Vaughn watched the second hand on the clock, thinking it had been a long time since he'd been in a situation like this. He was trying to figure out which one of them was ahead. Tony seemed plenty docile, so that was points for Vaughn. On the other hand, Tony had made it into the kitchen, which was big for him. If he made a break for the door into the rest of the house, Vaughn would have to hit him with a chair, he figured. He looked at the chair—where would he grab it?

“She's an old friend of ours,” he said.

“She is?” Tony said. “What about the guy over on Mary Magdalene?”

“Yeah, he's a friend, too,” Vaughn said. “Eddie. His name's Eddie. Greta stays over there sometimes. Sometimes she stays over here. It just depends.”

“He's only got one hand,” Tony said. “That Eddie. How'd he lose it? The hand?”

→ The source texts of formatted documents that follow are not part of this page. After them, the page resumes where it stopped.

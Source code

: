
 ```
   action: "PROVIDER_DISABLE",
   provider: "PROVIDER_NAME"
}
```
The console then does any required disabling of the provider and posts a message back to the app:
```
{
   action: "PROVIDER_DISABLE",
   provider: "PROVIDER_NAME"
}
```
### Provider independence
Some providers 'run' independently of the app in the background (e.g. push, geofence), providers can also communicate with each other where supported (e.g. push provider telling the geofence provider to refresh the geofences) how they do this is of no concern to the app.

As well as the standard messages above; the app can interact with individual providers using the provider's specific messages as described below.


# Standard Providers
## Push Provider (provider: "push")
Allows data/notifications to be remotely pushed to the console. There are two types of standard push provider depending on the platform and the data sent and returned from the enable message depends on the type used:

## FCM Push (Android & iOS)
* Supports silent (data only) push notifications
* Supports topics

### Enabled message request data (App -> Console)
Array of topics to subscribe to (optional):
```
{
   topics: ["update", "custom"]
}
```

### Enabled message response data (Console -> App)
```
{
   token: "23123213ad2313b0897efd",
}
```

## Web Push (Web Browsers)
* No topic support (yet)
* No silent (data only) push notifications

“Desert Storm,” Vaughn said. “What do you care? You've been following us around a lot, have you? That's not exactly legal. That's not exactly the smart thing to do after what happened with you and Gail, is it? Police might be interested in hearing about you.”

“Police, schmolice,” Tony said. “You aren't calling any police.”

“I did last time, didn't I?”

“You didn't. She did,” he said, pointing up into the house. “I know what goes on. She told me. She told me everything.”

“Oh yeah? When was that?” Vaughn said.

“I see her,” he said. “When I want to, when she wants to.
She comes by. We see each other. We're grown-ups. What, that's news to you?”

Vaughn shrugged. Tony was ahead by more than he'd figured.

It wasn't too bright there in the kitchen. There wasn't much light. The only lights on were the ones over the stove and over the sink. There were lots of shadows. From outside there were tree shadows on the glass. Vaughn got the feeling he'd made a pretty big mistake letting Tony into the house. He got the feeling he ought to get him out of the house, if he could.

“Here's the deal,” Vaughn said. “We've got an arrangement. We've got a deal, so you can do whatever you want. But we're not doing it tonight. Okay? Tonight you're finishing the beer and going home.”

“You giving me orders?”

“No,” Vaughn said, sighing. “I'm not giving you orders. I'm suggesting in the nicest possible way that maybe the best thing we could do, the best thing
you
could do right at this moment, is finish that beer and walk out the door.”

“Then what?” he said.

“Whatever you want,” Vaughn said. “This house is going to sleep.”

“What about us?” he said.

By this time Vaughn was making big gestures every which way. He realized that the gestures were
too
big. He was shrugging and holding his hand up in the air and making faces, rubbing his hand over his scalp. He was clearly at a loss. Tony couldn't miss it.

“What about us?” Vaughn said, turning his head and squinting a little.

“What's this deal you've got with her? You're living here, she's living here, she's going out with me—what kind of deal is that?”